*Aim of the exercise:*
Could you find each line of the data below that contains the word "apply" and copy those lines?

*Exercise inputs:*
━━━━

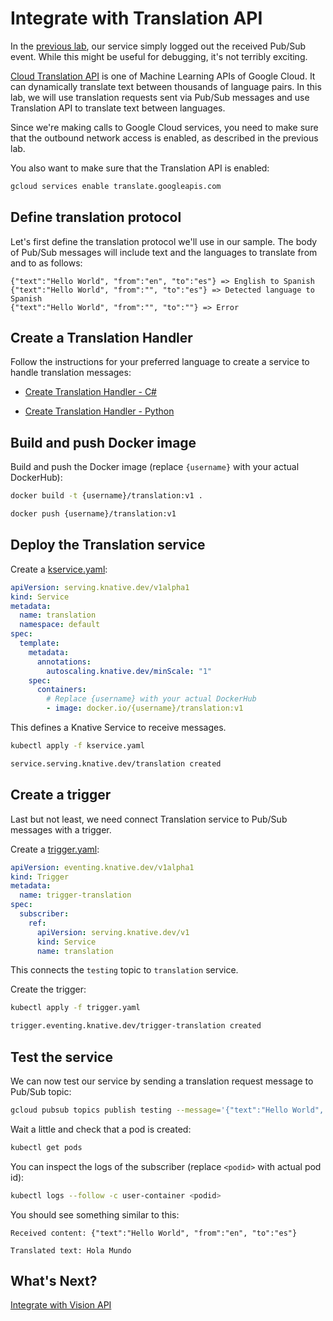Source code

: # Integrate with Translation API

In the [previous lab](helloworldeventing.md), our service simply logged out the received Pub/Sub event. While this might be useful for debugging, it's not terribly exciting.

[Cloud Translation API](https://cloud.google.com/translate/docs/) is one of Machine Learning APIs of Google Cloud. It can dynamically translate text between thousands of language pairs. In this lab, we will use translation requests sent via Pub/Sub messages and use Translation API to translate text between languages.

Since we're making calls to Google Cloud services, you need to make sure that the outbound network access is enabled, as described in the previous lab.

You also want to make sure that the Translation API is enabled:

```bash
gcloud services enable translate.googleapis.com
```

## Define translation protocol

Let's first define the translation protocol we'll use in our sample. The body of Pub/Sub messages will include text and the languages to translate from and to as follows:

```text
{"text":"Hello World", "from":"en", "to":"es"} => English to Spanish
{"text":"Hello World", "from":"", "to":"es"} => Detected language to Spanish
{"text":"Hello World", "from":"", "to":""} => Error
```

## Create a Translation Handler

Follow the instructions for your preferred language to create a service to handle translation messages:

* [Create Translation Handler - C#](translationeventing-csharp.md)

* [Create Translation Handler - Python](translationeventing-python.md)

## Build and push Docker image

Build and push the Docker image (replace `{username}` with your actual DockerHub):

```bash
docker build -t {username}/translation:v1 .

docker push {username}/translation:v1
```

## Deploy the Translation service

Create a [kservice.yaml](../eventing/translation/kservice.yaml):

```yaml
apiVersion: serving.knative.dev/v1alpha1
kind: Service
metadata:
  name: translation
  namespace: default
spec:
  template:
    metadata:
      annotations:
        autoscaling.knative.dev/minScale: "1"
    spec:
      containers:
        # Replace {username} with your actual DockerHub
        - image: docker.io/{username}/translation:v1
```

This defines a Knative Service to receive messages. 

```bash
kubectl apply -f kservice.yaml

service.serving.knative.dev/translation created
```

## Create a trigger

Last but not least, we need connect Translation service to Pub/Sub messages with a trigger. 

Create a [trigger.yaml](../eventing/translation/trigger.yaml):

```yaml
apiVersion: eventing.knative.dev/v1alpha1
kind: Trigger
metadata:
  name: trigger-translation
spec:
  subscriber:
    ref:
      apiVersion: serving.knative.dev/v1
      kind: Service
      name: translation
```
This connects the `testing` topic to `translation` service. 

Create the trigger:

```bash
kubectl apply -f trigger.yaml

trigger.eventing.knative.dev/trigger-translation created
```

## Test the service

We can now test our service by sending a translation request message to Pub/Sub topic:

```bash
gcloud pubsub topics publish testing --message='{"text":"Hello World", "from":"en", "to":"es"}'
```

Wait a little and check that a pod is created:

```bash
kubectl get pods
```

You can inspect the logs of the subscriber (replace `<podid>` with actual pod id):

```bash
kubectl logs --follow -c user-container <podid>
```

You should see something similar to this:

```text
Received content: {"text":"Hello World", "from":"en", "to":"es"}

Translated text: Hola Mundo
```

## What's Next?

[Integrate with Vision API](visioneventing.md)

━━━━

*Response to the exercise:*
kubectl apply -f kservice.yaml
kubectl apply -f trigger.yaml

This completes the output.